Não foi encontrada nenhuma prática oficial contrária no sentido que nenhum Estado reivindicou o direito de forçar o desaparecimento de pessoas. Além disso, supostos casos de desaparecimento forçado foram geralmente condenados pelos Estados e as Nações Unidas. Os desaparecimentos que ocorreram durante o conflito na Ex-Iugoslávia, por exemplo, foram condenados nos debates do Conselho de Segurança, em 1995, por Botsuana, Honduras e Indonésia
[6] e em resoluções adotadas por consenso pelo Conselho de Segurança e a Comissão de Direitos Humanos da ONU.
[7] A Assembleia Geral também condenou os desaparecimentos forçados na Ex-Iugoslávia, em uma resolução adotada em 1995,
[8] e no Sudão, em uma resolução adotada em 2000.
[9]De acordo com o Estatuto do Tribunal Penal Internacional, a prática sistemática de desaparecimentos forçados constitui um crime contra a humanidade.
[10] A Convenção Interamericana sobre Desaparecimento Forçado de Pessoas também os proíbe como um delito grave e abominável contra a dignidade inerente do ser humano”, declarando que “viola inúmeros direitos humanos essenciais e inderrogáveis”.
[11] A Declaração sobre Desaparecimentos Forçados da ONU, adotada por consenso, especifica que os desaparecimentos forçados constitui uma violação do direito à liberdade e segurança da pessoa e do direito a não ser submetido à tortura e outros tratamentos ou punições cruéis, desumanos ou degradantes, sendo ainda uma violação, ou uma grave ameaça, do direito à vida.
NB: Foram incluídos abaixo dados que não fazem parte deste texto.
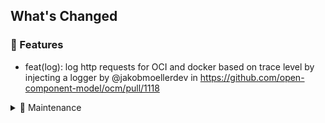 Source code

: ## What's Changed

### 🚀 Features
* feat(log): log http requests for OCI and docker based on trace level by injecting a logger by @jakobmoellerdev in https://github.com/open-component-model/ocm/pull/1118
<details>
<summary>🧰 Maintenance</summary>

* chore: change guide for 0.18.0 by @jakobmoellerdev in https://github.com/open-component-model/ocm/pull/1066
* chore: allow publishing to Brew via custom script by @jakobmoellerdev in https://github.com/open-component-model/ocm/pull/1059
* chore: remove ocm inception during build CTF aggregation by @jakobmoellerdev in https://github.com/open-component-model/ocm/pull/1065
* chore: release branches as `releases/vX.Y` instead of `releases/vX.Y.Z` by @jakobmoellerdev in https://github.com/open-component-model/ocm/pull/1071
* chore: cleanup release action by @jakobmoellerdev in https://github.com/open-component-model/ocm/pull/1076
* chore: bump version to 0.19.0-dev by @jakobmoellerdev in https://github.com/open-component-model/ocm/pull/1084
* chore: disable mandatory period comments by @jakobmoellerdev in https://github.com/open-component-model/ocm/pull/1079
* chore: make sure that version bumping happens everytime by @jakobmoellerdev in https://github.com/open-component-model/ocm/pull/1090
* chore: directly reference integration tests as job by @jakobmoellerdev in https://github.com/open-component-model/ocm/pull/1096
* chore: also create a branch based on the tag to avoid dangling commits by @jakobmoellerdev in https://github.com/open-component-model/ocm/pull/1098
* chore: add correct labels for flake nix job by @jakobmoellerdev in https://github.com/open-component-model/ocm/pull/1100
* chore: allow triggering blackduck scans manually by @jakobmoellerdev in https://github.com/open-component-model/ocm/pull/1104
* chore: remove the int test repository dispatch by @jakobmoellerdev in https://github.com/open-component-model/ocm/pull/1106
* chore: rework labeling jobs by @jakobmoellerdev in https://github.com/open-component-model/ocm/pull/1103
* chore: ensure that PR titles must be semantic by @jakobmoellerdev in https://github.com/open-component-model/ocm/pull/1108
* chore: move process options to struct by @jakobmoellerdev in https://github.com/open-component-model/ocm/pull/1109
* chore: automatically set github actions label by @jakobmoellerdev in https://github.com/open-component-model/ocm/pull/1112
* chore: remove releasenotes.yaml by @jakobmoellerdev in https://github.com/open-component-model/ocm/pull/1111
* docs: document complex artifact transfer by @jakobmoellerdev in https://github.com/open-component-model/ocm/pull/1113
* chore: setup release to reuse CTF from components workflow by @jakobmoellerdev in https://github.com/open-component-model/ocm/pull/1077
* docs: revise RELEASE_PROCESS.md by @jakobmoellerdev in https://github.com/open-component-model/ocm/pull/1086
* chore: label prs based on conventional commit by @jakobmoellerdev in https://github.com/open-component-model/ocm/pull/1121
* docs: finally some working examples for a lot of commands by @jakobmoellerdev in https://github.com/open-component-model/ocm/pull/1123
* chore: let's not store the release notes in the repository by @hilmarf in https://github.com/open-component-model/ocm/pull/1120
* chore: fixup release action versioning and notes process by @jakobmoellerdev in https://github.com/open-component-model/ocm/pull/1124
* chore: make sure we release to brew too with our release by @jakobmoellerdev in https://github.com/open-component-model/ocm/pull/1125
* chore(deps): bump anchore/sbom-action from 0.17.7 to 0.17.8 in the ci group by @dependabot in https://github.com/open-component-model/ocm/pull/1128
* chore(deps): bump the go group with 17 updates by @dependabot in https://github.com/open-component-model/ocm/pull/1127
* chore: publish to website as other by @jakobmoellerdev in https://github.com/open-component-model/ocm/pull/1126
* chore(github_actions): push-to-winget: permissions: `{"contents":"write","pull_requests":"write"}` by @hilmarf in https://github.com/open-component-model/ocm/pull/1133
* chore(signing): correct Fulcio service to correct address by @morri-son in https://github.com/open-component-model/ocm/pull/1135
* chore(github_actions): using now classic secret of OCM_CI_ROBOT by @hilmarf in https://github.com/open-component-model/ocm/pull/1137
* chore: rework release note handling by @jakobmoellerdev in https://github.com/open-component-model/ocm/pull/1139


</details>
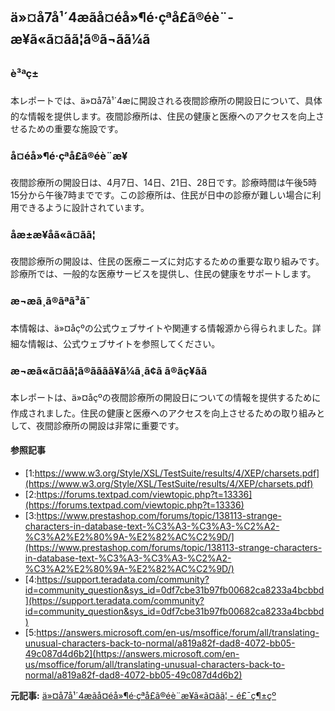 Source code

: ## ä»¤å7å¹´4æãå¤éå»¶é·çªå£ã®éè¨­æ¥ã«ã¤ãã¦ã®ã¬ãã¼ã

### è³ªç±

本レポートでは、ä»¤å7å¹´4æに開設される夜間診療所の開設日について、具体的な情報を提供します。夜間診療所は、住民の健康と医療へのアクセスを向上させるための重要な施設です。

### å¤éå»¶é·çªå£ã®éè¨­æ¥

夜間診療所の開設日は、4月7日、14日、21日、28日です。診療時間は午後5時15分から午後7時までです。この診療所は、住民が日中の診療が難しい場合に利用できるように設計されています。

### åæ±æ¥­åã«ã¤ãã¦

夜間診療所の開設は、住民の医療ニーズに対応するための重要な取り組みです。診療所では、一般的な医療サービスを提供し、住民の健康をサポートします。

### æ¬æã¸ã®ãªã³ã¯

本情報は、ä»¤åçºの公式ウェブサイトや関連する情報源から得られました。詳細な情報は、公式ウェブサイトを参照してください。

### æ¬æã«ã¤ãã¦ã®ãã­ãã¥ã¼ã¸ã¢ã ã®ãç¥ãã

本レポートは、ä»¤åçºの夜間診療所の開設日についての情報を提供するために作成されました。住民の健康と医療へのアクセスを向上させるための取り組みとして、夜間診療所の開設は非常に重要です。

#### 参照記事
- [1:https://www.w3.org/Style/XSL/TestSuite/results/4/XEP/charsets.pdf](https://www.w3.org/Style/XSL/TestSuite/results/4/XEP/charsets.pdf)
- [2:https://forums.textpad.com/viewtopic.php?t=13336](https://forums.textpad.com/viewtopic.php?t=13336)
- [3:https://www.prestashop.com/forums/topic/138113-strange-characters-in-database-text-%C3%A3-%C3%A3-%C2%A2-%C3%A2%E2%80%9A-%E2%82%AC%C2%9D/](https://www.prestashop.com/forums/topic/138113-strange-characters-in-database-text-%C3%A3-%C3%A3-%C2%A2-%C3%A2%E2%80%9A-%E2%82%AC%C2%9D/)
- [4:https://support.teradata.com/community?id=community_question&sys_id=0df7cbe31b97fb00682ca8233a4bcbbd](https://support.teradata.com/community?id=community_question&sys_id=0df7cbe31b97fb00682ca8233a4bcbbd)
- [5:https://answers.microsoft.com/en-us/msoffice/forum/all/translating-unusual-characters-back-to-normal/a819a82f-dad8-4072-bb05-49c087d4d6b2](https://answers.microsoft.com/en-us/msoffice/forum/all/translating-unusual-characters-back-to-normal/a819a82f-dad8-4072-bb05-49c087d4d6b2)


**元記事:** [ä»¤å7å¹´4æãå¤éå»¶é·çªå£ã®éè¨­æ¥ã«ã¤ãã¦ - é£¯ç¶±çº](https://www.town.iizuna.nagano.jp/docs/11746.html)
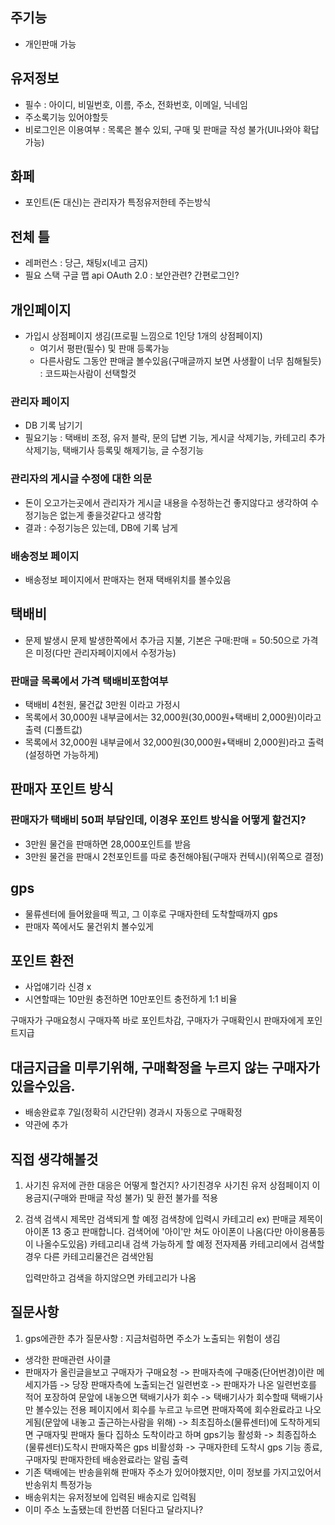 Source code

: ## 주기능

- 개인판매 가능

## 유저정보

- 필수 : 아이디, 비밀번호, 이름, 주소, 전화번호, 이메일, 닉네임
- 주소록기능 있어야할듯
- 비로그인은 이용여부 : 목록은 볼수 있되, 구매 및 판매글 작성 불가(UI나와야 확답가능)

## 화페

- 포인트(돈 대신)는 관리자가 특정유저한테 주는방식

## 전체 틀

- 레퍼런스 : 당근, 채팅x(네고 금지)
- 필요 스택
  구글 맵 api
  OAuth 2.0 : 보안관련? 간편로그인?

## 개인페이지

- 가입시 상점페이지 생김(프로필 느낌으로 1인당 1개의 상점페이지)
  - 여기서 평판(필수) 및 판매 등록가능
  - 다른사람도 그동안 판매글 볼수있음(구매글까지 보면 사생활이 너무 침해될듯) : 코드짜는사람이 선택할것

### 관리자 페이지

- DB 기록 남기기
- 필요기능 : 택배비 조정, 유저 블락, 문의 답변 기능, 게시글 삭제기능, 카테고리 추가 삭제기능, 택배기사 등록및 해제기능, 글 수정기능

### 관리자의 게시글 수정에 대한 의문

- 돈이 오고가는곳에서 관리자가 게시글 내용을 수정하는건 좋지않다고 생각하여 수정기능은 없는게 좋을것같다고 생각함
- 결과 : 수정기능은 있는데, DB에 기록 남게

### 배송정보 페이지

- 배송정보 페이지에서 판매자는 현재 택배위치를 볼수있음

## 택배비

- 문제 발생시 문제 발생한쪽에서 추가금 지불, 기본은 구매:판매 = 50:50으로 가격은 미정(다만 관리자페이지에서 수정가능)

### 판매글 목록에서 가격 택배비포함여부

- 택배비 4천원, 물건값 3만원 이라고 가정시
- 목록에서 30,000원 내부글에서는 32,000원(30,000원+택배비 2,000원)이라고 출력 (디폴트값)
- 목록에서 32,000원 내부글에서 32,000원(30,000원+택배비 2,000원)라고 출력 (설정하면 가능하게)

## 판매자 포인트 방식

### 판매자가 택배비 50퍼 부담인데, 이경우 포인트 방식을 어떻게 할건지?

- 3만원 물건을 판매하면 28,000포인트를 받음
- 3만원 물건을 판매시 2천포인트를 따로 충전해야됨(구매자 컨텍시)(위쪽으로 결정)

## gps

- 물류센터에 들어왔을때 찍고, 그 이후로 구매자한테 도착할때까지 gps
- 판매자 쪽에서도 물건위치 볼수있게

## 포인트 환전

- 사업얘기라 신경 x
- 시연할때는 10만원 충전하면 10만포인트 충전하게 1:1 비율

구매자가 구매요청시 구매자쪽 바로 포인트차감, 구매자가 구매확인시 판매자에게 포인트지급

## 대금지급을 미루기위해, 구매확정을 누르지 않는 구매자가 있을수있음.

- 배송완료후 7일(정확히 시간단위) 경과시 자동으로 구매확정
- 약관에 추가

## 직접 생각해볼것

1. 사기친 유저에 관한 대응은 어떻게 할건지?
   사기친경우 사기친 유저 상점페이지 이용금지(구매와 판매글 작성 불가) 및 환전 불가를 적용

2. 검색
   검색시 제목만 검색되게 할 예정
   검색창에 입력시 카테고리
   ex) 판매글 제목이 아이폰 13 중고 판매합니다.
   검색어에 '아이'만 쳐도 아이폰이 나옴(다만 아이용품등이 나올수도있음)
   카테고리내 검색 가능하게 할 예정
   전자제품 카테고리에서 검색할경우 다른 카테고리물건은 검색안됨

   입력만하고 검색을 하지않으면 카테고리가 나옴

## 질문사항

1. gps에관한 추가 질문사항 : 지금처럼하면 주소가 노출되는 위험이 생김

- 생각한 판매관련 사이클
- 판매자가 올린글을보고 구매자가 구매요청 -> 판매자측에 구매중(단어번경)이란 메세지가뜸 -> 당장 판매자측에 노출되는건 일련번호
  -> 판매자가 나온 일련번호를 적어 포장하여 문앞에 내놓으면 택배기사가 회수
  -> 택배기사가 회수할때 택배기사만 볼수있는 전용 페이지에서 회수를 누르고 누르면 판매자쪽에 회수완료라고 나오게됨(문앞에 내놓고 출근하는사람을 위해)
  -> 최초집하소(물류센터)에 도착하게되면 구매자및 판매자 둘다 집하소 도착이라고 하며 gps기능 활성화
  -> 최종집하소(물류센터)도착시 판매자쪽은 gps 비활성화
  -> 구매자한테 도착시 gps 기능 종료, 구매자및 판매자한테 배송완료라는 알림 출력
- 기존 택배에는 반송을위해 판매자 주소가 있어야했지만, 이미 정보를 가지고있어서 반송위치 특정가능
- 배송위치는 유저정보에 입력된 배송지로 입력됨
- 이미 주소 노출됐는데 한번쯤 더된다고 달라지나?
[12]É significativo que no caso
Kupreškić, em 2000, o Tribunal Penal Internacional para a Ex-Iugoslávia concluiu que os desaparecimentos forçados poderiam ser caracterizados como crimes contra a humanidade, apesar de não figurarem como tal no Estatuto do Tribunal. Este levou em consideração o fato de que os desaparecimentos forçados consistiam violações de diversos direitos humanos, sendo proibidos pela Declaração sobre Desaparecimentos Forçados da ONU e a Convenção Interamericana sobre o Desaparecimento Forçado de Pessoas. Decidiu-se, portanto, que entrava na categoria de “outros atos desumanos” dispostos pelo artigo 5(i) do seu Estatuto.
[13]Além disso, os organismos de direitos humanos concluíram que os desaparecimentos forçados violam vários direitos em vários casos, como, por exemplo, quando a Comissão e a Corte Interamericana de Direitos Humanos decidiram que violam o direito à liberdade e a segurança da pessoa, o direito a um julgamento justo e o direito à vida.
[14]Como afirma a Declaração sobre Desaparecimento Forçado da ONU, infligem ainda grave sofrimento não somente às vítimas, mas também às suas famílias
.[15] O Comitê de Direitos Humanos da ONU e a Corte Europeia de Direitos Humanos concluíram, de modo similar, que o desaparecimento forçado de um familiar próximo constitui tratamento desumano do parente.
[16] O Comitê de Direitos Humanos da ONU também destacou, em seu Comentário Geral sobre o artigo 4º do Pacto Internacional sobre Direitos Civis e Políticos, que a proibição dos raptos e detenções não reconhecidas não podia ser suspensa, declarando que “a natureza absoluta dessas proibições, mesmo durante emergências, justifica-se pela sua condição de norma do direito internacional geral”.
[17] Deve-se, portanto, observar que, apesar de ser a prática sistemática e generalizada do desaparecimento forçado que constitui um crime contra a humanidade, qualquer desaparecimento forçado é uma violação do Direito Internacional Humanitário e dos direitos humanos.
Existe abundante prática que indica que a proibição do desaparecimento forçado compreende o dever de investigar os casos de desaparecimentos forçados.
[18] O dever de preveni-los é ainda amparado pela exigência de registrar os dados das pessoas privadas de liberdade (ver Norma 123).